Gee, I can’t imagine why his brothers wouldn’t like that picture, having to bow down before him. Joseph may have had promise, but like most teenagers, not a lot of wisdom, and so not surprisingly, that gets him in trouble.  His brothers decide to get him out of the way and sell him into slavery.  They sell him off to a traveling slave trader, and the next thing you know Joseph is being carted off for sale in Egypt.

So that’s the beginning of Joseph’s story, his season of Sovereign Foundations.  What are we supposed to gain from that?  Well, like I said before, Sovereign Foundations roughly corresponds with our childhood.  And the thing about our childhood is that we don’t have much control over it, right?  One analogy for this phase is this: If traveling the journey of life is like riding in a car, in sovereign foundations, you are stuck in the car seat.  You can’t drive.  Someone else is driving the car; you’re just along for the ride.  But from a faith perspective, Clinton seems to say that even through this array of circumstances that are happening to you, God is at work, beginning to shape our destinies.  God will use both the good and the bad circumstances, I’m not saying He causes bad things to happen, but He seems to have a way of entering into the real stuff, the good, the bad, and the ugly, of whatever our starting circumstances are, and using that stuff to shape us into the person He’s made us to be.

Let’s think a bit more about Joseph’s childhood.  Yes, he grew up a child of privilege and favor in a large family, but there’s more to his story than that.  Likely he grew up hearing the stories of his father Jacob, and his grandfather Isaac, and his great grandfather Abraham.  And with these stories persistently there would be the details about this strange deity that had called out their great grandfather Abraham, and promised to make him a great nation.  Joseph likely learned about how his relatives before him tried to connect with this God.  How this God had helped them prosper.  How they were growing in learning to worship this God.  And as a young man, Joseph had visions from this God.  He senses his own identity, his own purpose, and the destiny before him is connected to this God.  All that taking place is an important part of the identity Joseph would form before young adulthood when his life would turn upside-down as he’s sent off to Egypt and everything would be up for grabs.
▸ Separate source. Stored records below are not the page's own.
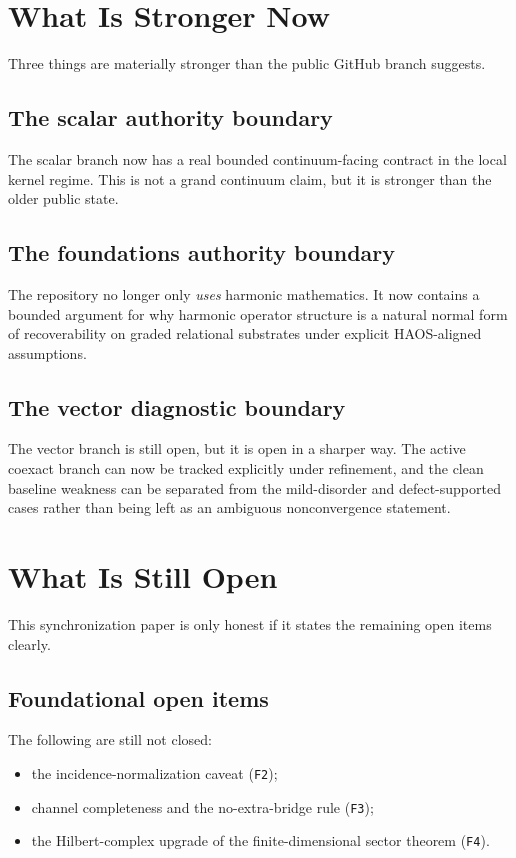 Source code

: \documentclass[11pt]{article}
\begin{document}
\section{What Is Stronger Now}

Three things are materially stronger than the public GitHub branch suggests.

\subsection{The scalar authority boundary}

The scalar branch now has a real bounded continuum-facing contract in the local kernel regime. This is not a grand continuum claim, but it is stronger than the older public state.

\subsection{The foundations authority boundary}

The repository no longer only \emph{uses} harmonic mathematics. It now contains a bounded argument for why harmonic operator structure is a natural normal form of recoverability on graded relational substrates under explicit HAOS-aligned assumptions.

\subsection{The vector diagnostic boundary}

The vector branch is still open, but it is open in a sharper way. The active coexact branch can now be tracked explicitly under refinement, and the clean baseline weakness can be separated from the mild-disorder and defect-supported cases rather than being left as an ambiguous nonconvergence statement.

\section{What Is Still Open}

This synchronization paper is only honest if it states the remaining open items clearly.

\subsection{Foundational open items}

The following are still not closed:
\begin{itemize}
\item the incidence-normalization caveat (\texttt{F2});
\item channel completeness and the no-extra-bridge rule (\texttt{F3});
\item the Hilbert-complex upgrade of the finite-dimensional sector theorem (\texttt{F4}).
\end{itemize}
\end{document}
Now the thing about Sovereign Foundations is that, while it’s taking place, it’s not really clear what anything means.  And this leads us to our first point to note on this phase.  The significance of things that happen in this phase is only clear in retrospect.  Joseph couldn’t have appreciated the importance of the stories of God’s closeness to him and his family, until, as we will see, he was in a place of great desperation, and then they were particularly resonant.  
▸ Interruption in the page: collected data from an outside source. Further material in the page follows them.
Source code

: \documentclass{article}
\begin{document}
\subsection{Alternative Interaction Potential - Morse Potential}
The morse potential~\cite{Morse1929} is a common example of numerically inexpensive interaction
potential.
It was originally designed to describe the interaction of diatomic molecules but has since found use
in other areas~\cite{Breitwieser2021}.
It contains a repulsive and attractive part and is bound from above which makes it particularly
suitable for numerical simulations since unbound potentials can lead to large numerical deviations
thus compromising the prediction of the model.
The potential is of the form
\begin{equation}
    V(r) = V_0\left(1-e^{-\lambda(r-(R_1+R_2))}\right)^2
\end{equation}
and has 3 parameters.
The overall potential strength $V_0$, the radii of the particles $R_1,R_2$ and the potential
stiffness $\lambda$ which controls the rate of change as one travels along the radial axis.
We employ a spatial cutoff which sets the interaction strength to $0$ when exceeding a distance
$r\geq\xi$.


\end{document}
My childhood was also a mix of good and hard.  On the good side: I cultivated a love for the arts, I found a natural aptitude for theatre, for music, for public speaking.  I was identified at a young age as a person with natural leadership abilities and so was invited into a number of different young leader training programs, and so on through middle school and high school.  Those shaped how I saw myself and understood who I was.  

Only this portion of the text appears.